A revolution from Redmond?
The next-generation offerings from Microsoft, due for release next year, have set some IT directors’ tongues wagging. Big law firms are important customers for Microsoft and a fair number of them have been given sneak previews of Windows Vista and Office 12. “It’s very interesting how [external] influences are shaping Microsoft at the moment,” says one IT director. “They genuinely see Linux as a big threat; there are clear influences from Linux’s Looking Glass and Macintosh’s Tiger in the new operating system.” Office 12 could be a big step forward in terms of usability. “It [is] arguably being ‘dumbed down’, which could make certain features more accessible.
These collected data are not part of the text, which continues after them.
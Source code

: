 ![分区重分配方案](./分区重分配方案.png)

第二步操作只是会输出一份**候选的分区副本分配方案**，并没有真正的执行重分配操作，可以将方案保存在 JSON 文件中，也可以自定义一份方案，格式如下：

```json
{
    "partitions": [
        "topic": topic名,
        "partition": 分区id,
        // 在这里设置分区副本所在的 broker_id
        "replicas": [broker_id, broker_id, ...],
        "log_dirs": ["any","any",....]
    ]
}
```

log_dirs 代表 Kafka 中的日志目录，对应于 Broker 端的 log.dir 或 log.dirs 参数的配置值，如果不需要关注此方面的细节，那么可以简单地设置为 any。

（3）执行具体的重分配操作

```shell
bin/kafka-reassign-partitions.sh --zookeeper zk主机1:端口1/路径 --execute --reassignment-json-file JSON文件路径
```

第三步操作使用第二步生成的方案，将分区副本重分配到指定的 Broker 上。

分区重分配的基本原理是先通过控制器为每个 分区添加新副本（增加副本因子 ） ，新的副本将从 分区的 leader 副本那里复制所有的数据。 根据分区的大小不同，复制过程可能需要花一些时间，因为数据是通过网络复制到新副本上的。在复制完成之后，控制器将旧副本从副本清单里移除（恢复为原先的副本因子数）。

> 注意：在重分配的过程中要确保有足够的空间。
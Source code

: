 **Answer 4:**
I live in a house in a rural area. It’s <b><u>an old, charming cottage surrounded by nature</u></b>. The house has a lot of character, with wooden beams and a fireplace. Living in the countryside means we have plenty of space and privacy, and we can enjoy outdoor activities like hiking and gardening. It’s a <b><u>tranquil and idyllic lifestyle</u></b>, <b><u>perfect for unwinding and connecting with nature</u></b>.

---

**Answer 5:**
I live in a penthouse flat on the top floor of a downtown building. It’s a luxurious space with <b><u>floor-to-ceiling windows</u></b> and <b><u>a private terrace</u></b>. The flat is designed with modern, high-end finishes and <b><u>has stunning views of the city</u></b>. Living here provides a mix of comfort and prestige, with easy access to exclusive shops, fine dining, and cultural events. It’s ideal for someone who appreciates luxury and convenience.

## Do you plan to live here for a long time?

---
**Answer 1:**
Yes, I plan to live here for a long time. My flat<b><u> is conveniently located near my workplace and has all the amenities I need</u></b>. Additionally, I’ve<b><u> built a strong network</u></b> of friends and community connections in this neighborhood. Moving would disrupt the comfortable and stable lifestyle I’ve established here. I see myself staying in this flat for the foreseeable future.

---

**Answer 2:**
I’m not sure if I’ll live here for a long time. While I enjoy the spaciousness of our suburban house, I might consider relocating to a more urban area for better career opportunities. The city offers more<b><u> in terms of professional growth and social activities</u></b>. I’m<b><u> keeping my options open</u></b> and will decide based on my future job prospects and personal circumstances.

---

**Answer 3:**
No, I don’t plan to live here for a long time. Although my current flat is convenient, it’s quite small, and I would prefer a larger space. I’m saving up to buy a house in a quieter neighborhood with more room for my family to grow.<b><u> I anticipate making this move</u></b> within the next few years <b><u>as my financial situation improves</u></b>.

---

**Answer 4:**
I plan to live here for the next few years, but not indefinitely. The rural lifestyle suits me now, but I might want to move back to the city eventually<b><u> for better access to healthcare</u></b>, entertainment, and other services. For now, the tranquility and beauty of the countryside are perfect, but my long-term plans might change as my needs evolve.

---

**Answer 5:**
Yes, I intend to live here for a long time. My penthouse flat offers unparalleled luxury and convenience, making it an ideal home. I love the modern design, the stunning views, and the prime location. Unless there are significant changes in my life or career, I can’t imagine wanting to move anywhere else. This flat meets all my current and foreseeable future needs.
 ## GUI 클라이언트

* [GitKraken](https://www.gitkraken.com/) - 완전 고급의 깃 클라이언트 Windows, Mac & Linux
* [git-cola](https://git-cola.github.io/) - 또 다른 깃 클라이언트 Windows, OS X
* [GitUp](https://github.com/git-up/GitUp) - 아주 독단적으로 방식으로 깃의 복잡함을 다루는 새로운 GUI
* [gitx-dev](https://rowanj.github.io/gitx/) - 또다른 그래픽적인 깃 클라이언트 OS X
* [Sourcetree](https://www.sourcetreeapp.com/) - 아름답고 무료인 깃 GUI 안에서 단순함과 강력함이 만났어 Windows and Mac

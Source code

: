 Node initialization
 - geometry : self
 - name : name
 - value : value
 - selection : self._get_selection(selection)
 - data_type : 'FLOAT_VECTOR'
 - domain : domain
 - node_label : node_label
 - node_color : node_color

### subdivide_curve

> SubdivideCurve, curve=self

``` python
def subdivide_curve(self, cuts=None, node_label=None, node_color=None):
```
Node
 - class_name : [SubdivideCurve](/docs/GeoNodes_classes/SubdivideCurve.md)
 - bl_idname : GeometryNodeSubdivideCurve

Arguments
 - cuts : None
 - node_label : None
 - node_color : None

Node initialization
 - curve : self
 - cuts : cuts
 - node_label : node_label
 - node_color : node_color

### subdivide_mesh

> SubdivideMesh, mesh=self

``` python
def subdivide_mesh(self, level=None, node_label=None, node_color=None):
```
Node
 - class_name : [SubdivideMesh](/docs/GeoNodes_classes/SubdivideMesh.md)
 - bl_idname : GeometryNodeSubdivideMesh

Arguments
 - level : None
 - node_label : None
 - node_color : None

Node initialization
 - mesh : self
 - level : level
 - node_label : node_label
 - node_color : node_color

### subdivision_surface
Less is more and all that, especially with the integrated workflow. Microsoft CRM also looks to be making really good progress. The full-on integration it has into Outlook and Communicator could be an absolute winner,” he says.
With all of this going on, it is clear that the legal sector remains a hotbed of technological innovation and development. Nowadays most of the new ideas and strategies may seem less seismic but for once, they all sound eminently sensible.